Last of the Westland Whigs

In the late 17th century, the 'Westland Whigs' were the radical descendants of earlier Covenanters who had defied the absolutist rule of Stuart kings in south west Scotland.

Tuesday, October 24, 2006

Grasping the Thistle

Grasping the Thistle: Dennis MacLeod and Michael Russell

“There is a great storm coming which shall try your foundations. Scotland must be rid of Scotland before the delivery comes.” James Renwick, 1688. [quote taken from Neal Ascherson: Stones Voices: The Search for Scotland: 2002: 154]

This is my second attempt at a review of Grasping the Thistle. There may be more. Why is it so difficult to ‘grasp’ the book?

To be as honest as I am able to get, I found it deeply disturbing.

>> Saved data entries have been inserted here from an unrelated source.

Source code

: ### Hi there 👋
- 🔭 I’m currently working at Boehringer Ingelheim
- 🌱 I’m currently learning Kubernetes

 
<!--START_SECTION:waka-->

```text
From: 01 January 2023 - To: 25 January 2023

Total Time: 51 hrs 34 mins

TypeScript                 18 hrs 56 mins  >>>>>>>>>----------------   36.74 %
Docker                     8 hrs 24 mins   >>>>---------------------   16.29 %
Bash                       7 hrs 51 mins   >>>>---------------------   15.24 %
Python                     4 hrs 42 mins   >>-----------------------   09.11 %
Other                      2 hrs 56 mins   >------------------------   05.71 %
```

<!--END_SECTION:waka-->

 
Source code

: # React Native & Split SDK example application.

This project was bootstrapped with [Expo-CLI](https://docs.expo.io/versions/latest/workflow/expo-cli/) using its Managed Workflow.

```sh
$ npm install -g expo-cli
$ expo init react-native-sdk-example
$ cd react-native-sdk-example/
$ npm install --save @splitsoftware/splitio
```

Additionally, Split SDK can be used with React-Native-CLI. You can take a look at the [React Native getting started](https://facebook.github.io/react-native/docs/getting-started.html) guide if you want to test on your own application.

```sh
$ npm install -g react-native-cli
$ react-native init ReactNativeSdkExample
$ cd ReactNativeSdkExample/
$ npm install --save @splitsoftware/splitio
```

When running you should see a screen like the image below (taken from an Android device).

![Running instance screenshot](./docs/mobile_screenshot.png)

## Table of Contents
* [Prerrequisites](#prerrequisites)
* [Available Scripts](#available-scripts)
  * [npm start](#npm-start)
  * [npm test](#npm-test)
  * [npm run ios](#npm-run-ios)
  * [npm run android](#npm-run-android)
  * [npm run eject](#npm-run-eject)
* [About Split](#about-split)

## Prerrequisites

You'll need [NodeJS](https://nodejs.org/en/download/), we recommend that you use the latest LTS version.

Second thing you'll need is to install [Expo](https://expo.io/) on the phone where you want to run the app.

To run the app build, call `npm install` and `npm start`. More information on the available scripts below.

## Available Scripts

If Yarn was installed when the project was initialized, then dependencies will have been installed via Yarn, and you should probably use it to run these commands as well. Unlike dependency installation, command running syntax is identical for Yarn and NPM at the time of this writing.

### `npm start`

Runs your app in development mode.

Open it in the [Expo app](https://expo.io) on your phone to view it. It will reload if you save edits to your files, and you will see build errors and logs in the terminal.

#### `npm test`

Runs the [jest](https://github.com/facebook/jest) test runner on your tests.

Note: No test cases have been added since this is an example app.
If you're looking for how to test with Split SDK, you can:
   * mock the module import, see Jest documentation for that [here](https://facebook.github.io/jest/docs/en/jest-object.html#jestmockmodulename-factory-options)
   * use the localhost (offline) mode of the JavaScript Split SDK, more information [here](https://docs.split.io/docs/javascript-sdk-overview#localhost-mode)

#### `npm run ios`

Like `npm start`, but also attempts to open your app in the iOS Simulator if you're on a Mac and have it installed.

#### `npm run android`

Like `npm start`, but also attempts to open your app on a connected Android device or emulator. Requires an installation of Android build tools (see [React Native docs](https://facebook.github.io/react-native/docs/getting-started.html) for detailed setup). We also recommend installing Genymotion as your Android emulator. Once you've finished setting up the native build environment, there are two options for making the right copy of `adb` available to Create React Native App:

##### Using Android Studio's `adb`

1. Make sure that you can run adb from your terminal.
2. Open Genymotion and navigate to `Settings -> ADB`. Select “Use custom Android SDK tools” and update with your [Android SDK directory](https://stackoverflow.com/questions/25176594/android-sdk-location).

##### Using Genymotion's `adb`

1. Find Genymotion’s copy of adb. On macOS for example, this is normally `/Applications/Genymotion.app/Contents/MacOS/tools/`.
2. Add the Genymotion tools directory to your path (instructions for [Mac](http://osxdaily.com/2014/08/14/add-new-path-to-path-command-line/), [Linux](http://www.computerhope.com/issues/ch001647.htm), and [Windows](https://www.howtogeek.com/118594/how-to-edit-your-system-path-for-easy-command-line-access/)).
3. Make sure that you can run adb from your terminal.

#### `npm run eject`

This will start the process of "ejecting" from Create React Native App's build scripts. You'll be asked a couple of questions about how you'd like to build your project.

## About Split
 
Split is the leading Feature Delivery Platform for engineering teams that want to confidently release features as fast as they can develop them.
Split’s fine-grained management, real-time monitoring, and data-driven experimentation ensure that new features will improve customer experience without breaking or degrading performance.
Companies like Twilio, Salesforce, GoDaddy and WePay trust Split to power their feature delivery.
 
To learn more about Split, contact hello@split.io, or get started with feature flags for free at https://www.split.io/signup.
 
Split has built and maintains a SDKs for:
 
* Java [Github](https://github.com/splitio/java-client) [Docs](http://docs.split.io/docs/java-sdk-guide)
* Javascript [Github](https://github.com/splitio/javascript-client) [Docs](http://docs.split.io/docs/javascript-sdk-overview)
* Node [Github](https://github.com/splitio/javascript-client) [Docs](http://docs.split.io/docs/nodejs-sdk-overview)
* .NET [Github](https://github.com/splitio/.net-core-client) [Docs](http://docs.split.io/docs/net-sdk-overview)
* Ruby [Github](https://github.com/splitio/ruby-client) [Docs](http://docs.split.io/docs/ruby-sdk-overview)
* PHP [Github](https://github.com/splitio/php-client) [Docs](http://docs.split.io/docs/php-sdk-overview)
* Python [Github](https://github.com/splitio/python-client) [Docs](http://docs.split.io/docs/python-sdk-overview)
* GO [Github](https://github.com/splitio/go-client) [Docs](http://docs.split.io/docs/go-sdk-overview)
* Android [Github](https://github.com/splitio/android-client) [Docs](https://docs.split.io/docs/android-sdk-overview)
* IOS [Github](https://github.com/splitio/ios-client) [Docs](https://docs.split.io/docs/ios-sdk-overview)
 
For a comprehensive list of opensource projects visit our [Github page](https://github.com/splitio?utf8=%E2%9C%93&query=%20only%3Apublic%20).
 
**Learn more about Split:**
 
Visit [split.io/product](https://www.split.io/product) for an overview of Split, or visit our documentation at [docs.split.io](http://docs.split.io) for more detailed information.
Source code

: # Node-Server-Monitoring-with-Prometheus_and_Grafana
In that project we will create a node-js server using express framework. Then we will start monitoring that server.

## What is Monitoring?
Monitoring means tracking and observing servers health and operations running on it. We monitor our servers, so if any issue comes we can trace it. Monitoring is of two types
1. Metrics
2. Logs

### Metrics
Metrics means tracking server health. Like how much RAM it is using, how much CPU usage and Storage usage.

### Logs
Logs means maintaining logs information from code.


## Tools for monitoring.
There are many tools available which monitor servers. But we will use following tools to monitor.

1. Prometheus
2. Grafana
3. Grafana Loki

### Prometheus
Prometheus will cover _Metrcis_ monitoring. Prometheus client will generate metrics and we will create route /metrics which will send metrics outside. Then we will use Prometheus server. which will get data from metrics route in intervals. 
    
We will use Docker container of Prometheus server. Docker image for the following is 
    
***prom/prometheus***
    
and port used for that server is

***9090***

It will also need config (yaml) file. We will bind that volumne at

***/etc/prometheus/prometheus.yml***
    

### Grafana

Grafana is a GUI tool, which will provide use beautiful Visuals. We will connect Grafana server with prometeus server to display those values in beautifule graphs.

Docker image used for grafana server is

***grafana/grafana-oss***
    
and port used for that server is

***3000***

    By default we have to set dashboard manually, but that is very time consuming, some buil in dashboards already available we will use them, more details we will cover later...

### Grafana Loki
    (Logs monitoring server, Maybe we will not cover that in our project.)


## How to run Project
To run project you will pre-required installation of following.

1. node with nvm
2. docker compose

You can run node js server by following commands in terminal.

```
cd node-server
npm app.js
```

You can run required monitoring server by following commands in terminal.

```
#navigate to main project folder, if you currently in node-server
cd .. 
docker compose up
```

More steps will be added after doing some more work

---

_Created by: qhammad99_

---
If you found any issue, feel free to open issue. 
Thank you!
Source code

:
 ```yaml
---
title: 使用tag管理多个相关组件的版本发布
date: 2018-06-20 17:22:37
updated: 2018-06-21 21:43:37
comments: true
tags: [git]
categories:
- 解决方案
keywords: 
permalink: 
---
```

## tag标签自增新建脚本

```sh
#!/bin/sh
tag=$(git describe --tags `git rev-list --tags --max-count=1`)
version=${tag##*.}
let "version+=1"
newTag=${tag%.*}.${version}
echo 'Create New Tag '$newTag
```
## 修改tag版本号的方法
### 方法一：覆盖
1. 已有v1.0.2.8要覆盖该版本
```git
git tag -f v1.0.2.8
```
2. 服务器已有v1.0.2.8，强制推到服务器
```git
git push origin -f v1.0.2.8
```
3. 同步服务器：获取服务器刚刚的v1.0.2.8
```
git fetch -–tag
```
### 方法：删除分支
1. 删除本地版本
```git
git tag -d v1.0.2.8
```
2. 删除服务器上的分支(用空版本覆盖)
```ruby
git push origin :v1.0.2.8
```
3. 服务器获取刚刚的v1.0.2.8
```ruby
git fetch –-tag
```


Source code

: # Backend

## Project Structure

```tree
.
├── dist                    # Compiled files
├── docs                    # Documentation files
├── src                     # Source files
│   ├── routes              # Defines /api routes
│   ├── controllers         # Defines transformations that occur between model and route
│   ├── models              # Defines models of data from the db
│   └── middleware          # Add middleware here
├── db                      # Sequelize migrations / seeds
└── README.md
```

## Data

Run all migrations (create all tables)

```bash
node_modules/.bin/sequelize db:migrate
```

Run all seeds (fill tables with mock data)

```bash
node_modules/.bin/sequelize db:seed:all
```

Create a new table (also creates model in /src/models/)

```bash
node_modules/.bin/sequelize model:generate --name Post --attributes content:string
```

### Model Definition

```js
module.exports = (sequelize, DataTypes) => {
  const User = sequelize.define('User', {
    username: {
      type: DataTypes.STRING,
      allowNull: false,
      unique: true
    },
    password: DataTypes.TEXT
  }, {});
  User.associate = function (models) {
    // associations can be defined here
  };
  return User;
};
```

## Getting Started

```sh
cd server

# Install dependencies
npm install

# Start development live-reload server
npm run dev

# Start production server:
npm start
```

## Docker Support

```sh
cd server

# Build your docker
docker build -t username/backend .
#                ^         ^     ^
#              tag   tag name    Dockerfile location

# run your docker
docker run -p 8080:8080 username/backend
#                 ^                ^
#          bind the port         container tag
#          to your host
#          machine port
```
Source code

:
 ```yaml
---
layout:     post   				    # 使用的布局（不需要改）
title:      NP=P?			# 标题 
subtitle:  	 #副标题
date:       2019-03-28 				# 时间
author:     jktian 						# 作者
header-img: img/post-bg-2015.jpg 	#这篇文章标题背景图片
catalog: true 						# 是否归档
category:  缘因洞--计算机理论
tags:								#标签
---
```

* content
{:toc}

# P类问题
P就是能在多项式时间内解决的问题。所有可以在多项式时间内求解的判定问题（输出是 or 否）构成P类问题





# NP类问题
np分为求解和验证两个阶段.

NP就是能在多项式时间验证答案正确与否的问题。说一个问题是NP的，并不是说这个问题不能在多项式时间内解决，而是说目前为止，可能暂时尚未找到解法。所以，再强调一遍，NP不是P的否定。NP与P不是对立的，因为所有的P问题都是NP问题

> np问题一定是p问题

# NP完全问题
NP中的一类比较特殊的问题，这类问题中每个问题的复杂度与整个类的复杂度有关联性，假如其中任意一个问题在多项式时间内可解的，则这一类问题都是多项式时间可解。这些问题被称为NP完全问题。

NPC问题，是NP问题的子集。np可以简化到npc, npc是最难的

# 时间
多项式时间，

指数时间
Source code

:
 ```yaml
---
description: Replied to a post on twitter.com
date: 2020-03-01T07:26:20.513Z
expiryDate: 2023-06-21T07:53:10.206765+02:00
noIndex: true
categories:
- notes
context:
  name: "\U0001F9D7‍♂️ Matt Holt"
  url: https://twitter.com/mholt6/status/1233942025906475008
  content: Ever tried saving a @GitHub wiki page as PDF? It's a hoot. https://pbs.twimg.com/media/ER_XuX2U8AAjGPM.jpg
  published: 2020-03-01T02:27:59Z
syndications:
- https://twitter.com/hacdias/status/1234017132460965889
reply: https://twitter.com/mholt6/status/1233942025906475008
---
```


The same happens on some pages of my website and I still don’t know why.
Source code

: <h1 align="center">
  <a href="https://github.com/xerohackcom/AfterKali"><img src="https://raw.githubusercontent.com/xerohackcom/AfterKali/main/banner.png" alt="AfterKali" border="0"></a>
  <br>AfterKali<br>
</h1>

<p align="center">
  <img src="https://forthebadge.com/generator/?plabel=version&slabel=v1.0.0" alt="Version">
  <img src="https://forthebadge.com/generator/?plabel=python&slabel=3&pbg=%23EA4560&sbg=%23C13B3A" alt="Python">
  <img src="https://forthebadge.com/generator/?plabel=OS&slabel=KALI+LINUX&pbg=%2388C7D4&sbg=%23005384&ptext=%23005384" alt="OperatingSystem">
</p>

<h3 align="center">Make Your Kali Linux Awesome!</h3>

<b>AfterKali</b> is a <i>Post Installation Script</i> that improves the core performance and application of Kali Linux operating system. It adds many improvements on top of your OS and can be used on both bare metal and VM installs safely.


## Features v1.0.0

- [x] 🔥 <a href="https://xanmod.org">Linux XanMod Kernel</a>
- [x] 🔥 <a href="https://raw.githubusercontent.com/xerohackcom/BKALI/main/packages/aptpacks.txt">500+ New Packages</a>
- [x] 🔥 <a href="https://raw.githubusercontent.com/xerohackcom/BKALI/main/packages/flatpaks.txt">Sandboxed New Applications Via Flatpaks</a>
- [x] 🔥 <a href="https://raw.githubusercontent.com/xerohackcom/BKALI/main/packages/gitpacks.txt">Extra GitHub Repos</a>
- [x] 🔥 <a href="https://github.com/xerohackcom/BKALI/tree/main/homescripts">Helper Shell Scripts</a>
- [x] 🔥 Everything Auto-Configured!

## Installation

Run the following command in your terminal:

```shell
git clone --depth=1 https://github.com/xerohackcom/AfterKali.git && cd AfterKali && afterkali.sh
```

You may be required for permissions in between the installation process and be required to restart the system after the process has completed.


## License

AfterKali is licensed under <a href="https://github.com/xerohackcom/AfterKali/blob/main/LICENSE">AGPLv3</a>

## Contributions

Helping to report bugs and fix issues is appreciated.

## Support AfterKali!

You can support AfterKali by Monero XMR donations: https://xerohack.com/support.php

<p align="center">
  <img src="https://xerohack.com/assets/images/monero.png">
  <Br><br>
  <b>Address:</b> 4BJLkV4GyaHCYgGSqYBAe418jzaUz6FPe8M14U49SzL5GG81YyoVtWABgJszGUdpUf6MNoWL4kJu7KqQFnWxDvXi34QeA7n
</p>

I suspect, and it may take a few paragraphs before I can articulate the suspicion, that some of my almost unconscious assumptions about what ‘Scotland’, or more precisely ‘an independent Scotland’ means have been challenged. They may even have been overturned.

“So what?” the ageing punk cynic in me responds. But these ‘unconscious assumptions’ are not personal, not individual.

To give an example from my first attempt at a review - as a young (5 or 6 year old) child I was taken to the site of the battle of Culloden and shown the spot where, I was gravely assured, my ancestors had stood before charging the English. Two or three years later, I was taken to Glentrool, the place where Robert the Bruce gained his first victory over the English and started on the path that led to Bannockburn.

Then, as a 15 year old, I helped out with George Thompson’s two 1974 election campaigns. At the second, George was elected as Galloway’s first SNP MP. He was also my French teacher at Kirkcudbright Academy and a friend of my parents. In 1979 I had just moved to London, but was able to get a postal vote and voted for George and the SNP. After 18 years in London, my move back ‘home’ to Galloway was in part prompted by Alasdair Morgan regaining Galloway for the SNP in 1997. Later I was even, briefly and not very successfully, Convenor of the local SNP branch.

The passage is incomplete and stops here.